▶

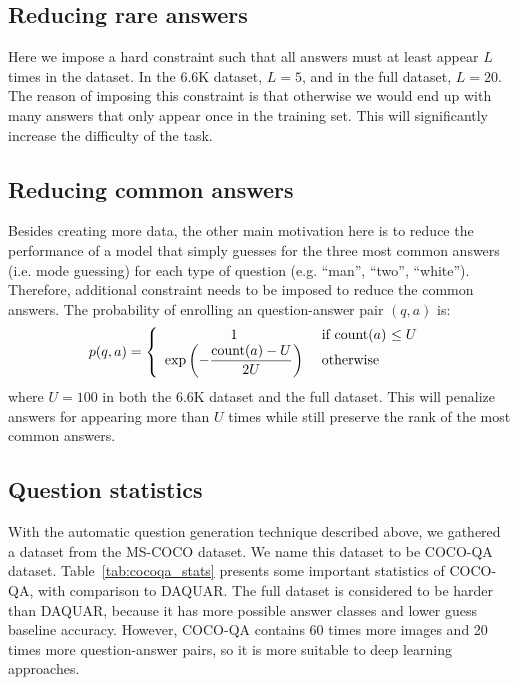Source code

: \subsection{Reducing rare answers}
Here we impose a hard constraint such that all answers must at least appear $L$ times in the dataset. In the 6.6K dataset, $L=5$, and in the full dataset, $L=20$. The reason of imposing this constraint is that otherwise we would end up with many answers that only appear once in the training set. This will significantly increase the difficulty of the task.

\subsection{Reducing common answers}
Besides creating more data, the other main motivation here is to reduce the performance of a model that simply guesses for the three most common answers (i.e. mode guessing) for each type of question (e.g. ``man'', ``two'', ``white''). Therefore, additional constraint needs to be imposed to reduce the common answers. The probability of enrolling an question-answer pair $(q, a)$ is:
\begin{equation}
p(q, a) = \left\{ \begin{array}{cl}
1 &\mbox{ if \text{count}$(a)$ $\le U$ } \\
\exp\left(-\dfrac{\text{count}(a) - U}{2U}\right) &\mbox{ otherwise }
\end{array} \right.
\end{equation}
where $U=100$ in both the 6.6K dataset and the full dataset. This will penalize answers for appearing more than $U$ times while still preserve the rank of the most common answers.

\subsection{Question statistics}
With the automatic question generation technique described above, we gathered a dataset from the MS-COCO dataset. We name this dataset to be COCO-QA dataset. Table~\ref{tab:cocoqa_stats} presents some important statistics of COCO-QA, with comparison to DAQUAR. The full dataset is considered to be harder than DAQUAR, because it has more possible answer classes and lower guess baseline accuracy. However, COCO-QA contains 60 times more images and 20 times more question-answer pairs, so it is more suitable to deep learning approaches.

◀

→ **Work instruction**
Find the word "Reducing" in the listing above, then copy each line where it turns up.

→ **Reply to the task**
: \subsection{Reducing rare answers}
\subsection{Reducing common answers}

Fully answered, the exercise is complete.